Die Angaben zu Verletzten variieren stark: Der Direktor des Quetta Civil Hospital, Abdul Rehman, sagte, dort würden 92 Verletzte behandelt, meldet AP. Der Agentur dpa zufolge sollen sogar um die 200 Menschen bei der Explosion verletzt worden sein. Allein im Militärkrankenhaus sprachen Ärzte demnach von etwa 120 Patienten. Rund die Hälfte sei schwer verletzt.

Die Opfer: vor allem Anwälte

Wie groß die Zerstörungskraft der Bombe war, veranschaulichen Aufnahmen pakistanischer Fernsehsender. Sie zeigen Ärzte und Patienten, die in Panik aus den raucherfüllten Gängen des Krankenhauses fliehen. Nach Angaben der Polizei hatte ein Selbstmordattentäter etwa acht Kilogramm Sprengstoff zur Explosion gebracht. Laut Gesundheitsminister Baloch wurden sein Kopf und seine Füße auf einem Dach gefunden.

Der Anschlag traf vor allem vor der Klinik versammelte Anwälte. Sie waren dort zu einer Trauerfeier zusammengekommen, nachdem der Chef der Rechtsanwälte-Vereinigung der Provinz erschossen worden war. Präsident Mamnoon Hussain verurteilte den Anschlag scharf. Die Provinzregierung setzte eine dreitägige Trauerzeit an.

Noch ist unklar, wer für den Anschlag verantwortlich ist. Der Nachrichtenagentur dpa zufolge bekannte sich die Terrormiliz Islamischer Staat (IS) zu dem Anschlag. Eine IS-nahe Quelle sagte, ein IS-Kommandeur habe bereits mehrere Medienhäuser kontaktiert. Eine offizielle Stellungnahme werde bald veröffentlicht. Der pakistanische Sender Geo TV hatte die Nachricht für einige Minuten auf dem Bildschirm-Ticker, löschte sie dann jedoch.

In Pakistan gibt es allerdings viele verschiedene Extremistengruppen. Nach Angaben eines Sprechers des paramilitärischen Grenzkorps, Khan Wasseh, verdächtigen die Behörden aber die Gruppe Lashkar-e Jangvi. Die sunnitische Gruppe ist vor allem für ihre Angriffe auf Schiiten bekannt. Ob unter den Opfern des Anschlags Schiiten waren, war aber zunächst unklar.
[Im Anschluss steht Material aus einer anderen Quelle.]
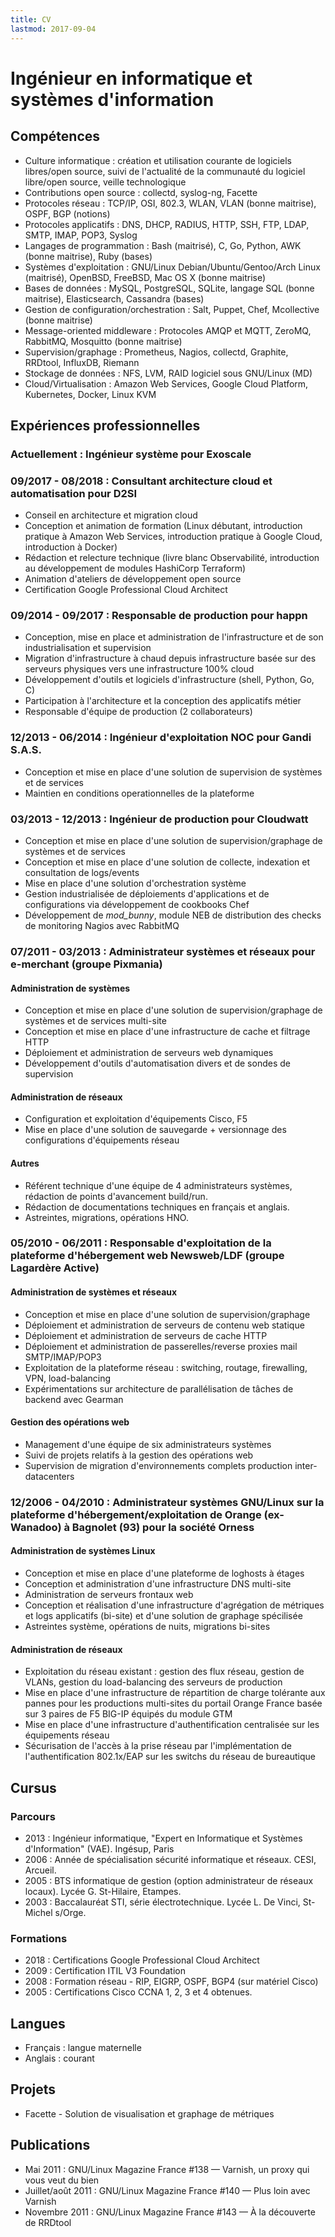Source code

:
 ```yaml
---
title: CV
lastmod: 2017-09-04
---
```


# Ingénieur en informatique et systèmes d'information

## Compétences

* Culture informatique : création et utilisation courante de logiciels libres/open source, suivi de l'actualité de la communauté du logiciel libre/open source, veille technologique
* Contributions open source : collectd, syslog-ng, Facette
* Protocoles réseau : TCP/IP, OSI, 802.3, WLAN, VLAN (bonne maitrise), OSPF, BGP (notions)
* Protocoles applicatifs : DNS, DHCP, RADIUS, HTTP, SSH, FTP, LDAP, SMTP, IMAP, POP3, Syslog
* Langages de programmation : Bash (maitrisé), C, Go, Python, AWK (bonne maitrise), Ruby (bases)
* Systèmes d'exploitation : GNU/Linux Debian/Ubuntu/Gentoo/Arch Linux (maitrisé), OpenBSD, FreeBSD, Mac OS X (bonne maitrise)
* Bases de données : MySQL, PostgreSQL, SQLite, langage SQL (bonne maitrise), Elasticsearch, Cassandra (bases)
* Gestion de configuration/orchestration : Salt, Puppet, Chef, Mcollective (bonne maitrise)
* Message-oriented middleware : Protocoles AMQP et MQTT, ZeroMQ, RabbitMQ, Mosquitto (bonne maitrise)
* Supervision/graphage : Prometheus, Nagios, collectd, Graphite, RRDtool, InfluxDB, Riemann
* Stockage de données : NFS, LVM, RAID logiciel sous GNU/Linux (MD)
* Cloud/Virtualisation : Amazon Web Services, Google Cloud Platform, Kubernetes, Docker, Linux KVM

## Expériences professionnelles

### Actuellement : Ingénieur système pour Exoscale

### 09/2017 - 08/2018 : Consultant architecture cloud et automatisation pour D2SI

* Conseil en architecture et migration cloud
* Conception et animation de formation (Linux débutant, introduction pratique à Amazon Web Services, introduction pratique à Google Cloud, introduction à Docker)
* Rédaction et relecture technique (livre blanc Observabilité, introduction au développement de modules HashiCorp Terraform)
* Animation d'ateliers de développement open source
* Certification Google Professional Cloud Architect

### 09/2014 - 09/2017 : Responsable de production pour happn

* Conception, mise en place et administration de l'infrastructure et de son industrialisation et supervision
* Migration d'infrastructure à chaud depuis infrastructure basée sur des serveurs physiques vers une infrastructure 100% cloud
* Développement d'outils et logiciels d'infrastructure (shell, Python, Go, C)
* Participation à l'architecture et la conception des applicatifs métier
* Responsable d'équipe de production (2 collaborateurs)

### 12/2013 - 06/2014 : Ingénieur d'exploitation NOC pour Gandi S.A.S.

* Conception et mise en place d'une solution de supervision de systèmes et de services
* Maintien en conditions operationnelles de la plateforme

### 03/2013 - 12/2013 : Ingénieur de production pour Cloudwatt

* Conception et mise en place d'une solution de supervision/graphage de systèmes et de services
* Conception et mise en place d'une solution de collecte, indexation et consultation de logs/events
* Mise en place d'une solution d'orchestration système
* Gestion industrialisée de déploiements d'applications et de configurations via développement de cookbooks Chef
* Développement de *mod_bunny*, module NEB de distribution des checks de monitoring Nagios avec RabbitMQ

### 07/2011 - 03/2013 : Administrateur systèmes et réseaux pour e-merchant (groupe Pixmania)

#### Administration de systèmes

* Conception et mise en place d'une solution de supervision/graphage de systèmes et de services multi-site
* Conception et mise en place d'une infrastructure de cache et filtrage HTTP
* Déploiement et administration de serveurs web dynamiques
* Développement d'outils d'automatisation divers et de sondes de supervision

#### Administration de réseaux

* Configuration et exploitation d'équipements Cisco, F5
* Mise en place d'une solution de sauvegarde + versionnage des configurations d'équipements réseau

#### Autres

* Référent technique d'une équipe de 4 administrateurs systèmes, rédaction de points d'avancement build/run.
* Rédaction de documentations techniques en français et anglais.
* Astreintes, migrations, opérations HNO.

### 05/2010 - 06/2011 : Responsable d'exploitation de la plateforme d'hébergement web Newsweb/LDF (groupe Lagardère Active)

#### Administration de systèmes et réseaux

* Conception et mise en place d'une solution de supervision/graphage
* Déploiement et administration de serveurs de contenu web statique
* Déploiement et administration de serveurs de cache HTTP
* Déploiement et administration de passerelles/reverse proxies mail SMTP/IMAP/POP3
* Exploitation de la plateforme réseau : switching, routage, firewalling, VPN, load-balancing
* Expérimentations sur architecture de parallélisation de tâches de backend avec Gearman

#### Gestion des opérations web

* Management d'une équipe de six administrateurs systèmes
* Suivi de projets relatifs à la gestion des opérations web
* Supervision de migration d'environnements complets production inter-datacenters

### 12/2006 - 04/2010 : Administrateur systèmes GNU/Linux sur la plateforme d'hébergement/exploitation de Orange (ex-Wanadoo) à Bagnolet (93) pour la société Orness

#### Administration de systèmes Linux

* Conception et mise en place d'une plateforme de loghosts à étages
* Conception et administration d'une infrastructure DNS multi-site
* Administration de serveurs frontaux web
* Conception et réalisation d'une infrastructure d'agrégation de métriques et logs applicatifs (bi-site) et d'une solution de graphage spécilisée
* Astreintes système, opérations de nuits, migrations bi-sites

#### Administration de réseaux

* Exploitation du réseau existant : gestion des flux réseau, gestion de VLANs, gestion du load-balancing des serveurs de production
* Mise en place d'une infrastructure de répartition de charge tolérante aux pannes pour les productions multi-sites du portail Orange France basée sur 3 paires de F5 BIG-IP équipés du module GTM
* Mise en place d'une infrastructure d'authentification centralisée sur les équipements réseau
* Sécurisation de l'accès à la prise réseau par l'implémentation de l'authentification 802.1x/EAP sur les switchs du réseau de bureautique

## Cursus

### Parcours

* 2013 : Ingénieur informatique, "Expert en Informatique et Systèmes d'Information" (VAE). Ingésup, Paris
* 2006 : Année de spécialisation sécurité informatique et réseaux. CESI, Arcueil.
* 2005 : BTS informatique de gestion (option administrateur de réseaux locaux). Lycée G. St-Hilaire, Etampes.
* 2003 : Baccalauréat STI, série électrotechnique. Lycée L. De Vinci, St-Michel s/Orge.

### Formations

* 2018 : Certifications Google Professional Cloud Architect
* 2009 : Certification ITIL V3 Foundation
* 2008 : Formation réseau - RIP, EIGRP, OSPF, BGP4 (sur matériel Cisco)
* 2005 : Certifications Cisco CCNA 1, 2, 3 et 4 obtenues.

## Langues

* Français : langue maternelle
* Anglais : courant

## Projets

* Facette - Solution de visualisation et graphage de métriques

## Publications

* Mai 2011 : GNU/Linux Magazine France #138 — Varnish, un proxy qui vous veut du bien
* Juillet/août 2011 : GNU/Linux Magazine France #140 — Plus loin avec Varnish
* Novembre 2011 : GNU/Linux Magazine France #143 — À la découverte de RRDtool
Der pakistanische Premierminister Nawaz Sharif verurteilte die Explosion scharf. Er äußerte seine "tiefe Trauer und Qual wegen des Verlusts kostbarer menschlicher Leben". Der Innenminister der Provinz, Sarfraz Bugti, sprach von einem "Terrorakt". Sharif ordnete eine Verstärkung der Sicherheitsmaßnahmen in Quetta an.
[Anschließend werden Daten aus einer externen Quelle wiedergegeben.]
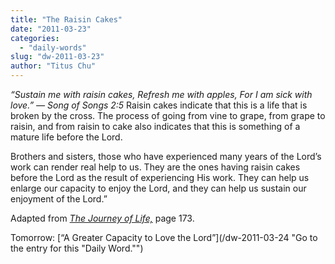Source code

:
 ```yaml
---
title: "The Raisin Cakes"
date: "2011-03-23"
categories: 
  - "daily-words"
slug: "dw-2011-03-23"
author: "Titus Chu"
---
```


_“Sustain me with raisin cakes, Refresh me with apples, For I am sick with love.” — Song of Songs 2:5_ Raisin cakes indicate that this is a life that is broken by the cross. The process of going from vine to grape, from grape to raisin, and from raisin to cake also indicates that this is something of a mature life before the Lord.

Brothers and sisters, those who have experienced many years of the Lord’s work can render real help to us. They are the ones having raisin cakes before the Lord as the result of experiencing His work. They can help us enlarge our capacity to enjoy the Lord, and they can help us sustain our enjoyment of the Lord.”

Adapted from _[The Journey of Life,](../book-journey "Go to the listing for this book.")_ page 173.

Tomorrow: [“A Greater Capacity to Love the Lord”](/dw-2011-03-24 "Go to the entry for this "Daily Word."")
Unsichere Provinz Belutschistan

Quetta ist die Hauptstadt der Provinz Belutschistan, wo es in den vergangenen Jahren mehrere tödliche Anschläge gab. In Belutschistan gibt es mehrere Separatistengruppen, doch sind auch das Terrornetzwerk al-Qaida und andere militante Gruppen dort präsent. Der letzte große Anschlag im Land liegt mehr als vier Monate zurück.
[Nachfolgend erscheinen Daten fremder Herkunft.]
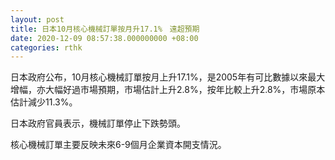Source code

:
 ```yaml
---
layout: post
title: 日本10月核心機械訂單按月升17.1%　遠超預期
date: 2020-12-09 08:57:38.000000000 +08:00
categories: rthk
---
```


日本政府公布，10月核心機械訂單按月上升17.1%，是2005年有可比數據以來最大增幅，亦大幅好過市場預期，市場估計上升2.8%，按年比較上升2.8%，市場原本估計減少11.3%。

日本政府官員表示，機械訂單停止下跌勢頭。

核心機械訂單主要反映未來6-9個月企業資本開支情況。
Ende März hatte ein Selbstmordattentäter der Talibangruppe Jamaat ul Ahrar in einem Park der pakistanischen Metropole Lahore mehr als 70 Menschen getötet, darunter Dutzende Kinder. Die Zahl der extremistischen Anschläge ist allerdings seit Anfang 2015 stark zurückgegangen. Nach einem blutigen Anschlag pakistanischer Taliban auf eine Armeeschule im Dezember 2014 hatte die Armee ihre Angriffe auf diese Gruppen verschärft.